- _What the task requires_: Collect all lines below with the string "navigate".

Stored data entries:
►

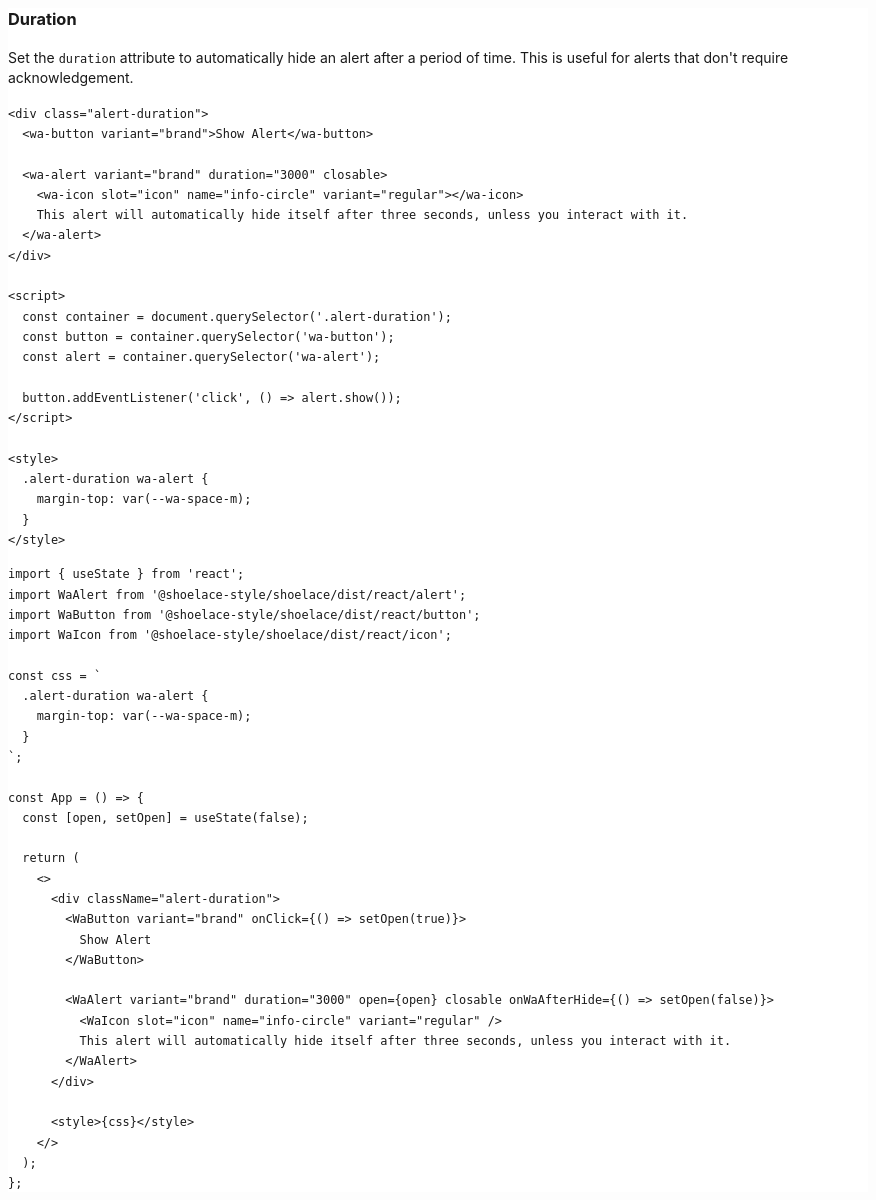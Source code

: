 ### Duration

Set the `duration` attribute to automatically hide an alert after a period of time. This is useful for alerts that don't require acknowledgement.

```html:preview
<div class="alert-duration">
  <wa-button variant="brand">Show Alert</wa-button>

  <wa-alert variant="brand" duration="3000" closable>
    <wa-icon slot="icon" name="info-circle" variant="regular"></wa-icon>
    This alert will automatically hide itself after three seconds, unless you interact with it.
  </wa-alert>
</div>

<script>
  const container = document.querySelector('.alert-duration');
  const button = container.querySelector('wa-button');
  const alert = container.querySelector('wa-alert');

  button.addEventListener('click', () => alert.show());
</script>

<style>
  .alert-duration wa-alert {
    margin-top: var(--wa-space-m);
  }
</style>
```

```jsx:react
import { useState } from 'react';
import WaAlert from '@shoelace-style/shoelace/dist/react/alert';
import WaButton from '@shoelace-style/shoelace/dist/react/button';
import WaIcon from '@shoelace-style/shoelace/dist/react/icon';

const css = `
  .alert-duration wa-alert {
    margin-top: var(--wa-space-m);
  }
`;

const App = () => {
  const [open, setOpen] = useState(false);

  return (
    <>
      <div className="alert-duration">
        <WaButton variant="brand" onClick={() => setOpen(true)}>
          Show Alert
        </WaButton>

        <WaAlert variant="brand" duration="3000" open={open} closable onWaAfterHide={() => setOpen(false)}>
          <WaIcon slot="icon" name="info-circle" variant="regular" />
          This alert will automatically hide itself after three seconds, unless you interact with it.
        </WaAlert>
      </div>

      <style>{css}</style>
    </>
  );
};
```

◄
►

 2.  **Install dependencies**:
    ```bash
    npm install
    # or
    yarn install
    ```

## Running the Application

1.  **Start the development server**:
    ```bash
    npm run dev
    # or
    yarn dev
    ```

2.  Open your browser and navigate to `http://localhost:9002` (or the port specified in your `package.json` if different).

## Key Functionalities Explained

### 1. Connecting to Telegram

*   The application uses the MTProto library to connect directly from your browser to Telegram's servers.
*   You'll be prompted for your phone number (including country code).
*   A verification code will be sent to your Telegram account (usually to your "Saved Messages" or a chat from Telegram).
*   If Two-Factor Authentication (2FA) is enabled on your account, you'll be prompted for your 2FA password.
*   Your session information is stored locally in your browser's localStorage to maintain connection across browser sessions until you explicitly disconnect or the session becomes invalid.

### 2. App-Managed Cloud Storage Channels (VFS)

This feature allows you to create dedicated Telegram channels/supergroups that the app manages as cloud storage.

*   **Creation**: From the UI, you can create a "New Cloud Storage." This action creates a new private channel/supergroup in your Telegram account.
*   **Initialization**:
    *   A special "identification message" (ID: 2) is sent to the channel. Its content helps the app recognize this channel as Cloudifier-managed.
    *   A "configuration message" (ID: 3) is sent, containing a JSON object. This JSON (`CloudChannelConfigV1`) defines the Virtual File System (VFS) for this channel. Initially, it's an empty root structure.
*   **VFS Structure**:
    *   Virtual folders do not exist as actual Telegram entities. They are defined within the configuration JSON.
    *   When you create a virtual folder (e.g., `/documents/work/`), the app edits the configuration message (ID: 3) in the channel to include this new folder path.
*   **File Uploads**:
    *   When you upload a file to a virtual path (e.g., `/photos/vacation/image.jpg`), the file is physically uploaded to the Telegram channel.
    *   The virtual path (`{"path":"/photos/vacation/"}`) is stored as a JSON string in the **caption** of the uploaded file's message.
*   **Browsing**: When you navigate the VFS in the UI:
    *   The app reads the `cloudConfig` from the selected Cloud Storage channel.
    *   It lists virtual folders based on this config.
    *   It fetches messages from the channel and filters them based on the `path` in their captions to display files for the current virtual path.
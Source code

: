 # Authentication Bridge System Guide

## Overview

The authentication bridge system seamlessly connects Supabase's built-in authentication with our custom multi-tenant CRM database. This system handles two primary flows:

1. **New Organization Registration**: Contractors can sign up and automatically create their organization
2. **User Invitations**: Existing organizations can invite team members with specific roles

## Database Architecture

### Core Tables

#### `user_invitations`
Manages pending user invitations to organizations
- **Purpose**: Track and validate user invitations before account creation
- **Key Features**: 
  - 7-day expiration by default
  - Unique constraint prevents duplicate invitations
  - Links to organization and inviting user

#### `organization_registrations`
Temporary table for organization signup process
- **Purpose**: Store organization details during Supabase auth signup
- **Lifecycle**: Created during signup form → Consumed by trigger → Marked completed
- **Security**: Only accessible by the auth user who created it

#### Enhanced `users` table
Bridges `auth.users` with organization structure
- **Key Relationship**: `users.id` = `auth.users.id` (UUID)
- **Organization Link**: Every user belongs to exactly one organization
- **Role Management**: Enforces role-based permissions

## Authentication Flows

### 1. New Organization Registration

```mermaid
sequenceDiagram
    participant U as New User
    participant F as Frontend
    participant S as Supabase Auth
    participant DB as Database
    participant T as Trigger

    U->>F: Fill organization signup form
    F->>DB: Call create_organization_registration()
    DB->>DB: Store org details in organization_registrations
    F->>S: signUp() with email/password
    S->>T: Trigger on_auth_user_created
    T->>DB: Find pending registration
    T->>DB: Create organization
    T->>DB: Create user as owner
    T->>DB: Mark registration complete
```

◄

- _Answer space_:
2.  Open your browser and navigate to `http://localhost:9002` (or the port specified in your `package.json` if different).
*   **Browsing**: When you navigate the VFS in the UI:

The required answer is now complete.